US casino operator Caesars Entertainment Corporation (CEC) said Tuesday that it has reached an agreement to reduce debt at its subsidiary Caesars Entertainment Operating Company (CEOC) by $548m and cut interest expense by $34m annually.

Caesars chairman and CEO Gary Loveman said that the transaction is the latest in a series of steps intended to deleverage CEOC and position it for a potential stock listing.

“The transaction will reduce CEOC's leverage and interest payments,” said Loveman. “We are steadfast in our commitment to work constructively with creditors to deleverage CEOC and create value.”

The company will purchase and retire $238m of CEOC's outstanding 2016 and 2017 notes held by third parties, equivalent to 51 per cent not held by affiliates of CEC.

Caesars has also agreed to contribute to CEOC for retirement $393m of CEOC 2016 and 2017 notes currently held by CEC subsidiaries.  
As part of the transaction, CEOC said that it received agreement for consents to amendments of certain terms of the notes and the indentures governing the notes, including a consent to the release of CEC's debt guarantee.

The proposed transaction will reduce CEOC's debt by $548m and cut interest expense by $34m annually.

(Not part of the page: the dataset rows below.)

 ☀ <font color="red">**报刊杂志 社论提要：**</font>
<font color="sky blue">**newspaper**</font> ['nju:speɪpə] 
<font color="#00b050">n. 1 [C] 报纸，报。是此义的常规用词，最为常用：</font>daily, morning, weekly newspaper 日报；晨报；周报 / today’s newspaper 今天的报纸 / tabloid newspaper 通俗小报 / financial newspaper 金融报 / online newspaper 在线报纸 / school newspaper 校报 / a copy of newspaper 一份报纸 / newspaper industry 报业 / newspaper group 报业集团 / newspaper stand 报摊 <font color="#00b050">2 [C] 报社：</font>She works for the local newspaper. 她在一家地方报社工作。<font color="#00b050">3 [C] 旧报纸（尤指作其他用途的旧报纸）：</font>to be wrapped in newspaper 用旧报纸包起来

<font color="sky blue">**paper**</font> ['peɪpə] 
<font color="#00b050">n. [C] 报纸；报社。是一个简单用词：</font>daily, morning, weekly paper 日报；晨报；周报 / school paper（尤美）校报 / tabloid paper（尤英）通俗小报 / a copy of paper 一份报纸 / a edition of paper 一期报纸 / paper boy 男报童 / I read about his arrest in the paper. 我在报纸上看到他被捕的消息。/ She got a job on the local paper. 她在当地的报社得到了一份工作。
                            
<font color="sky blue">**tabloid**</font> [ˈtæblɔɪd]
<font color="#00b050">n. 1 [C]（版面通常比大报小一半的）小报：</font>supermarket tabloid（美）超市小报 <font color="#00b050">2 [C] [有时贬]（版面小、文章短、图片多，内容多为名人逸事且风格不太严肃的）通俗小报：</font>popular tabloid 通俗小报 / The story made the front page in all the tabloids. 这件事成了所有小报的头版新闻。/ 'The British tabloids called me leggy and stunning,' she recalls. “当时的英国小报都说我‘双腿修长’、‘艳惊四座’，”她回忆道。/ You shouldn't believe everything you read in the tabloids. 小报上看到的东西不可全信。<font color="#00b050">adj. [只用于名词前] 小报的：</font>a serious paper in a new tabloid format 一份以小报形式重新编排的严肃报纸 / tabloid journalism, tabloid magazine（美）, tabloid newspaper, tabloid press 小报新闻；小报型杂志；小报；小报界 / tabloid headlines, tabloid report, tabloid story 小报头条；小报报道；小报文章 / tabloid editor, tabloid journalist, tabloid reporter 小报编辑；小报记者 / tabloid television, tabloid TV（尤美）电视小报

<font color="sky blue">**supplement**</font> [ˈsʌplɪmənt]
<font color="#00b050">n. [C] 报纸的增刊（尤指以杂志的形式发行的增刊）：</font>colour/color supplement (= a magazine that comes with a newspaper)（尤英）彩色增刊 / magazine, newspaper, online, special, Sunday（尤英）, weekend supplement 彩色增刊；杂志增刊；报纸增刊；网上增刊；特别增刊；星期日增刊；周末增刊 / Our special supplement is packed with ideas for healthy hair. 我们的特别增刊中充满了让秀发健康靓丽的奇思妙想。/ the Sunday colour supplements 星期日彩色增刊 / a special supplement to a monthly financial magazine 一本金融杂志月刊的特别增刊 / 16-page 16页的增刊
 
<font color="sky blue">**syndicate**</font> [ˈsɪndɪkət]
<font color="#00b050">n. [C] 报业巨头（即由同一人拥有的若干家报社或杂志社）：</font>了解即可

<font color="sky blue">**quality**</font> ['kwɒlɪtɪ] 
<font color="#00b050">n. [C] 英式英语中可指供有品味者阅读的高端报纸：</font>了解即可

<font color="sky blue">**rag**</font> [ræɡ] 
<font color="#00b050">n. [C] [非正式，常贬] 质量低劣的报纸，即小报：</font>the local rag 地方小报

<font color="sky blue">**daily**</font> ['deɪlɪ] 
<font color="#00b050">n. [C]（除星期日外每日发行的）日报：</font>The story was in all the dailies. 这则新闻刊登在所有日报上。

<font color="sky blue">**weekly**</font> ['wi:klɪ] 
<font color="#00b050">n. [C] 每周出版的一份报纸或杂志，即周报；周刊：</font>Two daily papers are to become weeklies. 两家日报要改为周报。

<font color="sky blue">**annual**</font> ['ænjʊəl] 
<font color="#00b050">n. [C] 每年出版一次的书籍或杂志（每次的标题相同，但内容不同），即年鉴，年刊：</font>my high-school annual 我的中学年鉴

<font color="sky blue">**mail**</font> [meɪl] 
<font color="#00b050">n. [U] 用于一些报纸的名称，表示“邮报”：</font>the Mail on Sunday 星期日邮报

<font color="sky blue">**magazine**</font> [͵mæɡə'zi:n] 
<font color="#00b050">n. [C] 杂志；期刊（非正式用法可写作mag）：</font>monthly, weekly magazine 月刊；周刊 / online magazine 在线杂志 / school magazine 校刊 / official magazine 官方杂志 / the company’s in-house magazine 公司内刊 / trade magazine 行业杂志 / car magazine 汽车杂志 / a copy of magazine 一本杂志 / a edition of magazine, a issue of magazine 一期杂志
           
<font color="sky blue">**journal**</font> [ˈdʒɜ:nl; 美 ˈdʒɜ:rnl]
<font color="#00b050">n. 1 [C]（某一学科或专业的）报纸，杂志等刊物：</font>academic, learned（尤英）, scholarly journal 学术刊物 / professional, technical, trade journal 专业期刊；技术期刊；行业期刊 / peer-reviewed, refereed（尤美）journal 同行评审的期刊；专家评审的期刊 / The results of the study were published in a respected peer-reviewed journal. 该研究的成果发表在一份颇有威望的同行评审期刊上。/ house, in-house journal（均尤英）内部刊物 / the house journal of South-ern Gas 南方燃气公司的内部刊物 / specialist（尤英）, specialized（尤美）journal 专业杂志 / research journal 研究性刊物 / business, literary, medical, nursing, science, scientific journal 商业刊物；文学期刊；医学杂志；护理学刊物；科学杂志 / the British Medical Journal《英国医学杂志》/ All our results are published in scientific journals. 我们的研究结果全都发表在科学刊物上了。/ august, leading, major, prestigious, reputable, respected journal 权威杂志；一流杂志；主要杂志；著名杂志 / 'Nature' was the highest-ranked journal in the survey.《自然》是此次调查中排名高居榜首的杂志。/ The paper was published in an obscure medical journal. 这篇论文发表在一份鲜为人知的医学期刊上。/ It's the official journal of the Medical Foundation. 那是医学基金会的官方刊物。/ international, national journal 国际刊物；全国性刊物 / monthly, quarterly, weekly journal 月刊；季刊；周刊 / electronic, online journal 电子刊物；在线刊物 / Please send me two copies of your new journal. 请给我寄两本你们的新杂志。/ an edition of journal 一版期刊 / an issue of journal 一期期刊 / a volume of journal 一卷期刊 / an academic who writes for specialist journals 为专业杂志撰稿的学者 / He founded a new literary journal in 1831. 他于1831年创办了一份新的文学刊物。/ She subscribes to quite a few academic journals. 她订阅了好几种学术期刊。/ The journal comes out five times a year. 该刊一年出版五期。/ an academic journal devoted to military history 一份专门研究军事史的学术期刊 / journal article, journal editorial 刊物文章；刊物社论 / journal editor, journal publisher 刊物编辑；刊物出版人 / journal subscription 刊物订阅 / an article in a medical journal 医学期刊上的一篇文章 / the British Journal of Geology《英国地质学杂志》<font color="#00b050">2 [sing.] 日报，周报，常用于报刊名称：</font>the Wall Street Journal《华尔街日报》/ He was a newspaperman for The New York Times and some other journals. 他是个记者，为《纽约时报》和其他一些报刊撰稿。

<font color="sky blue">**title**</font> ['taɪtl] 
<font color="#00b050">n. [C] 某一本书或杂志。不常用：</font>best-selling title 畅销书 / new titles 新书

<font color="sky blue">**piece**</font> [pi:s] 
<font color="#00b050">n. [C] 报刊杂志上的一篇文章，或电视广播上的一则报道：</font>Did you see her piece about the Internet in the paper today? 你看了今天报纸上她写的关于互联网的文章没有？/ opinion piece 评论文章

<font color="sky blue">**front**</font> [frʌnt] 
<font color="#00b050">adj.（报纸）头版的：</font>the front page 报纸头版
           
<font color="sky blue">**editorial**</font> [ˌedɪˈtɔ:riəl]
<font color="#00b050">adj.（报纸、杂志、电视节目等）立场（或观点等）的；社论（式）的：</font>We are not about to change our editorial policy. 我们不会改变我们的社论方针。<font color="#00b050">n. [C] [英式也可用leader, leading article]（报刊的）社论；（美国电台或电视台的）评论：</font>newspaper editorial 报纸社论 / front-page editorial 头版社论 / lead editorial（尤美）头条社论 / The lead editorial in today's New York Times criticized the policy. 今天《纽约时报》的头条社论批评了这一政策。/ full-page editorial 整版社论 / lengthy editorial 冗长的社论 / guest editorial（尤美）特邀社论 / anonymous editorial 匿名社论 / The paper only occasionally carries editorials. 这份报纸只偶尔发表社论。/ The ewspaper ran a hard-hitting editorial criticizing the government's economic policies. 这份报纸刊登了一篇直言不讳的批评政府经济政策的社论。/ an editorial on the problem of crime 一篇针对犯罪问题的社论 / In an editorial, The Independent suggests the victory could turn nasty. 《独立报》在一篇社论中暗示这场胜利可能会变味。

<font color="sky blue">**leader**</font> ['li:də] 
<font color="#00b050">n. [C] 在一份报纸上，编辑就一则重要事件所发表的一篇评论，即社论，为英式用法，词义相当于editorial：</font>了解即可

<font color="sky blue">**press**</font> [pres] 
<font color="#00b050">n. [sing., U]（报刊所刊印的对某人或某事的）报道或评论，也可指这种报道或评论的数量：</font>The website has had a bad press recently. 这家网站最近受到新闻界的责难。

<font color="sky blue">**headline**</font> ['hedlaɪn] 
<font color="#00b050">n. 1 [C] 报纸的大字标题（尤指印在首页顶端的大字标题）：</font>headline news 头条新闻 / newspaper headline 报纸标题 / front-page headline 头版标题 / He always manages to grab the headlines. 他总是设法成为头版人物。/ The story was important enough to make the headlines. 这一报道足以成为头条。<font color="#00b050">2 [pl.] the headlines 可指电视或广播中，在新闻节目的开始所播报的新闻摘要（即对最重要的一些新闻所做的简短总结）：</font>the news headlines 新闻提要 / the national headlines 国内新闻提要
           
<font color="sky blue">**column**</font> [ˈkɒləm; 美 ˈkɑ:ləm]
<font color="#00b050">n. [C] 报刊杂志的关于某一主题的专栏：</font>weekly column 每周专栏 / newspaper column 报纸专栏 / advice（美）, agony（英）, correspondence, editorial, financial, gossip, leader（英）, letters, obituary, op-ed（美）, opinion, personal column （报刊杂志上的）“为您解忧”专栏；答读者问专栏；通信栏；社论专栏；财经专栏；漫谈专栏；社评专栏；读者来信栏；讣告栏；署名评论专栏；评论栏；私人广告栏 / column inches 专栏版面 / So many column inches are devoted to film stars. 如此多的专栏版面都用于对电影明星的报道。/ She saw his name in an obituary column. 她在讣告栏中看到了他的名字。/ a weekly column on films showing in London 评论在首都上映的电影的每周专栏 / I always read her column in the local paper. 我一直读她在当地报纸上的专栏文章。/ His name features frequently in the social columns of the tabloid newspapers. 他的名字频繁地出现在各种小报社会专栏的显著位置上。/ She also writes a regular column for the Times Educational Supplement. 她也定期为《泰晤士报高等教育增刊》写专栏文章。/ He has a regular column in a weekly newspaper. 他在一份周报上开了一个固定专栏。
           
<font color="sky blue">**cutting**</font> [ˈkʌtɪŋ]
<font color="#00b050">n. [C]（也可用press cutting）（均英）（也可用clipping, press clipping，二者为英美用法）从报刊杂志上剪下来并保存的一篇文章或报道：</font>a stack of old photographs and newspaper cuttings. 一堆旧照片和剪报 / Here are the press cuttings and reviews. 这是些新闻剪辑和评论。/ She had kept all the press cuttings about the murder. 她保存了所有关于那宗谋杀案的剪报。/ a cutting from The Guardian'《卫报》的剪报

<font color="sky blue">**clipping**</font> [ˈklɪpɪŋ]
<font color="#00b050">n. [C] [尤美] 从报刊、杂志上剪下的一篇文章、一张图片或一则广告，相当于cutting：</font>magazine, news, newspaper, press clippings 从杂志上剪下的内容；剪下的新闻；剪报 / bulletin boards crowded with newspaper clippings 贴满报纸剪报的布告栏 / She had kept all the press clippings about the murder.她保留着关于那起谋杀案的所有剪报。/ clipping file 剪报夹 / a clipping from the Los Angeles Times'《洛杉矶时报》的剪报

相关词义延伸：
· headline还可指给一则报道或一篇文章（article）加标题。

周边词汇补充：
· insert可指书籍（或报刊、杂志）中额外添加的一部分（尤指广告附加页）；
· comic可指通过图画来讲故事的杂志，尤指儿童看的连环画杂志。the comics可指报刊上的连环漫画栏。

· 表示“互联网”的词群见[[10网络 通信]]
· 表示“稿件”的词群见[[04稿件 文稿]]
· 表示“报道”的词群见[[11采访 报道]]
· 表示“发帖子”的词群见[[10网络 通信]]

Last month, Caesars appointed a new management team to head up CEOC, with John Payne taking over as chief executive after nearly 19 years with the company in various senior roles.

Shares in Caesars Entertainment Company (Co. Data) (NASDAQ:CZR) hit a new 52-week low of $11.21 per share in New York yesterday following the release of its first half results, before closing at $12.78, down 6.51 per cent in trading.